Im Ministerium für Soziale Entwicklung stehlen Beamte Geld, das für die Bedürftigsten vorgesehen war. Im Innenministerium erpressen die Behörden Geld von Bürgern und Einwanderern. Im Wohnungsbauministerium verschachern die Beamten RDP Häuser, die für die Armen gedacht waren. Ungezählte Millionen werden jeden Monat verschoben, da die Ministerien das Geld nicht für die Dienstleistungen ausgeben, für die es gedacht war.
Korruption und Käuflichkeit verfolgen nur ein Ziel: So schnell wie möglich reich zu werden - und zur Hölle mit den Armen.
Was haben unsere politischen Führer während der gewalttätigen Ausbrüche gegen Einwanderer getan? Ronnie Kassrils (Geheimdienstminister) machte eine unbekannte Macht für diese Angriffe verantwortlich. Präsident Thabo Mbeki sagte, dass wir alle Afrikaner seien und miteinander auskommen müssten. Charles Nquakula (Sicherheitsminister) schiebt die Gewalt auf kriminelle Elemente.

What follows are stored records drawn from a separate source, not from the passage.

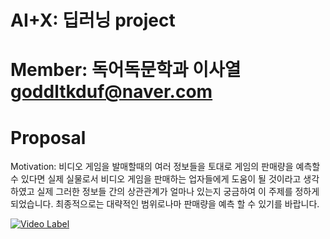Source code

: # AI+X: 딥러닝 project

# Member: 독어독문학과 이사열 goddltkduf@naver.com

# Proposal
  
  Motivation: 비디오 게임을 발매할때의 여러 정보들을 토대로 게임의 판매량을 예측할 수 있다면
              실제 실물로서 비디오 게임을 판매하는 업자들에게 도움이 될 것이라고 생각하였고 
              실제 그러한 정보들 간의 상관관계가 얼마나 있는지 궁금하여 이 주제를 정하게 되었습니다.
              최종적으로는 대략적인 범위로나마 판매량을 예측 할 수 있기를 바랍니다.
              
[![Video Label](http://img.youtube.com/vi/uLR1RNqJ1Mw/0.jpg)](https://youtu.be/uLR1RNqJ1Mw?t=0s)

Der erschreckende Anstieg der Preise für Grundnahrungsmittel und Treibstoffe, Zinserhöhungen usw. haben der Arbeiterklasse unerträgliche Lasten auferlegt. Ihre sogenannten Führer in der Dreierallianz haben sie für die sprichwörtlichen 30 Silberlinge verkauft.

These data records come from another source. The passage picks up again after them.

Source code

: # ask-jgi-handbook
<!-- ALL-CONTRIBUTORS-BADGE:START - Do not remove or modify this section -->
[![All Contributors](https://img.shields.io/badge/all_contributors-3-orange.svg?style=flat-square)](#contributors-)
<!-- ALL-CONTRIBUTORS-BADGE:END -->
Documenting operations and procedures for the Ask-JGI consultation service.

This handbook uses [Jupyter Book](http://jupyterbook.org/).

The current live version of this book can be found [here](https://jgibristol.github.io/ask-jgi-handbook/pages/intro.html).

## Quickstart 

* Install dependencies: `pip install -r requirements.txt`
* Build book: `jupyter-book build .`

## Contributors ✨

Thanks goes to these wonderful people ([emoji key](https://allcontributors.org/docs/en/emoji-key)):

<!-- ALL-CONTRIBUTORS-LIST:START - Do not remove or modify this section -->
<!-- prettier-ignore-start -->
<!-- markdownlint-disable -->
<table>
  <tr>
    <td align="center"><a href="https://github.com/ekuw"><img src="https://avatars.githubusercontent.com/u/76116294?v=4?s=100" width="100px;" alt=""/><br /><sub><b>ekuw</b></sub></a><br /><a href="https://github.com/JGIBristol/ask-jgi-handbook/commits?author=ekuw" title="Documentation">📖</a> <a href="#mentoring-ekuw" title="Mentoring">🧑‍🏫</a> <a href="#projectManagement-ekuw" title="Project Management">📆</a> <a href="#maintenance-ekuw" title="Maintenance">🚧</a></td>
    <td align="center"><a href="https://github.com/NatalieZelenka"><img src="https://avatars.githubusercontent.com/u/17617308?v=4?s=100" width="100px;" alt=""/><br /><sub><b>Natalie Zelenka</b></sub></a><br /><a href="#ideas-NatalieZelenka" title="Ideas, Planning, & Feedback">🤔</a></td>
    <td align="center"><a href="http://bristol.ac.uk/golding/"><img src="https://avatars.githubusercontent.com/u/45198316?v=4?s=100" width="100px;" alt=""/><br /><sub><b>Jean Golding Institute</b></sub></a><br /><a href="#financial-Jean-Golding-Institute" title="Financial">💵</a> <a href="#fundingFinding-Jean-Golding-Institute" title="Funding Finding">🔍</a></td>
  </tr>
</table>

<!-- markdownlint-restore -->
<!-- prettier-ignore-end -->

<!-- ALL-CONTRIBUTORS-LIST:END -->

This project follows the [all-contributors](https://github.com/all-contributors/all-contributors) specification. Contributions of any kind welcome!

Konzerne wurden der Verschwörung überführt, um die Preise für Brot und für Medikamente in die Höhe zu treiben. Sie erhielten nicht mehr als eine Geldstrafe. Unmittelbar danach gingen die Preise für Brot wieder nach oben. Man muss nur rechnen können - ein Laib Brot kostet 8 Rand. Für einen Monat summiert sich das auf 240 Rand. Wenn man das Glück hat, eine Rente von 940 Rand zu bekommen, muss man sich dennoch fragen, was zur Hölle man noch auf das Brot streichen soll? Das wahre Verbrechen hier bei uns besteht darin, dass man von uns erwartet, so zu leben. Es ist eine Verletzung unseres Rechts auf eine würdige Existenz! Die Leute sind verärgert, und die Gewaltausbrüche richten sich gegen diejenigen, die fälschlich beschuldigt werden, die wenigen vorhandenen Arbeitsplätze wegzunehmen.

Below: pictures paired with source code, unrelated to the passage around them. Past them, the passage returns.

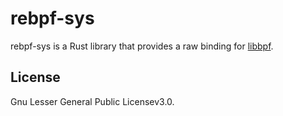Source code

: # rebpf-sys
rebpf-sys is a Rust library that provides a raw binding for [libbpf](https://github.com/libbpf/libbpf).

## License
Gnu Lesser General Public Licensev3.0.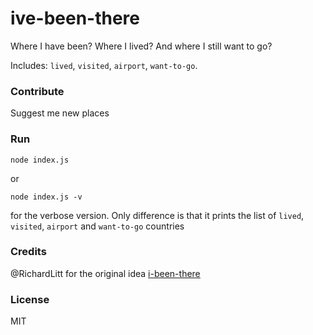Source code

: # ive-been-there

Where I have been? Where I lived? And where I still want to go?

Includes: `lived`, `visited`, `airport`, `want-to-go`.

### Contribute

Suggest me new places

### Run

    node index.js

or

	node index.js -v

for the verbose version. Only difference is that it prints the list of `lived`, `visited`, `airport` and `want-to-go` countries

### Credits

@RichardLitt for the original idea [i-been-there](https://github.com/RichardLitt/i-been-there)

### License

MIT
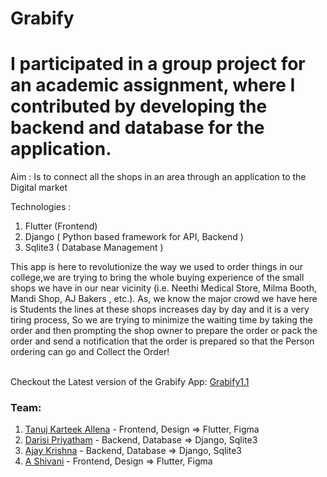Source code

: # Grabify
# I participated in a group project for an academic assignment, where I contributed by developing the backend and database for the application.

Aim : Is to connect all the shops in an area through an application to the Digital market <br>

Technologies : <br>
1. Flutter (Frontend) <br>
2. Django ( Python based framework for API, Backend ) <br>
3. Sqlite3 ( Database Management ) <br>

This app is here to revolutionize the way we used to order things in our college,we are trying to bring the whole buying experience of the small shops we have in our near vicinity (i.e. Neethi Medical Store, Milma Booth, Mandi Shop, AJ Bakers , etc.). As, we know the major crowd we have here is Students the lines at these shops increases day by day and it is a very tiring process, So we are trying to minimize the waiting time by taking the order and then prompting the shop owner to prepare the order or pack the order and send a notification that the order is prepared so that the Person ordering can go and Collect the Order!<br><br>

Checkout the Latest version of the Grabify App: [Grabify1.1](https://github.com/DPRIYATHAM/Grabify/tree/Grabify1.1)

### Team:
1. [Tanuj Karteek Allena](https://github.com/Tanujkarteek) - Frontend, Design => Flutter, Figma
2. [Darisi Priyatham](https://github.com/DPRIYATHAM) - Backend, Database => Django, Sqlite3
3. [Ajay Krishna](https://github.com/ARTEMIS-AK) - Backend, Database => Django, Sqlite3
4. [A Shivani](https://github.com/Shivani505001) - Frontend, Design => Flutter, Figma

Wenn man sich die albtraumhafte Existenz vor Augen hält, mit der die Leute tagtäglich konfrontiert sind, so war es nur eine Frage der Zeit, bis die Leute zurückschlugen. Die Schwierigkeit besteht jedoch darin, die Schuldigen ausfindig zu machen. Vor 1994 war es einfach, den Feind auszumachen. Der Feind war die Apartheid und ein jeder, der mit dem Apartheidsystem zusammenarbeitete. Doch der wahre Feind von damals war der Kapitalismus, genau so wie heute.
Der Zorn der Arbeiterklasse muss sich gegen die gescheiterte Wirtschaftspolitik des ANC richten, und nicht gegen die Einwanderer, die versuchen, sich ein Leben in Südafrika aufzubauen. Der Direktor von Discovery Health erhielt im letzten Jahr einen Bonus von 35 Millionen Rand. Diese Zahl beinhaltet jedoch weder sein normales Gehalt noch die Vergütungen, die er erhält. Die Chefs der an der Johannisburger Wertpapierbörse (JSE) - der größten Wertpapierbörse Südafrikas - gelisteten Firmen sind weiter nichts als Parasiten, die vom Blut, Schweiß und der Mühsal der Arbeiterklasse leben. Es ist hohe Zeit, dass die Arbeiterklasse gewissenhaft einige Lehren zieht. Wann verbieten wir feindlichen Klassenkräften endlich, in unserem Namen zu sprechen und zu handeln?
Jede Partei, die im Parlament sitzt, verteidigt das kapitalistische System. Es ist an der Zeit, dass die Arbeiterklasse anfängt, nach ihrem eigenen Klasseninteresse zu handeln. Wir müssen uns selbst organisieren. Wir brauchen unsere eigenen unabhängigen politischen Organisationen. Wir müssen mit unserer eigenen Alternative zum Kapitalismus auftreten. Diese Alternative ist der Sozialismus.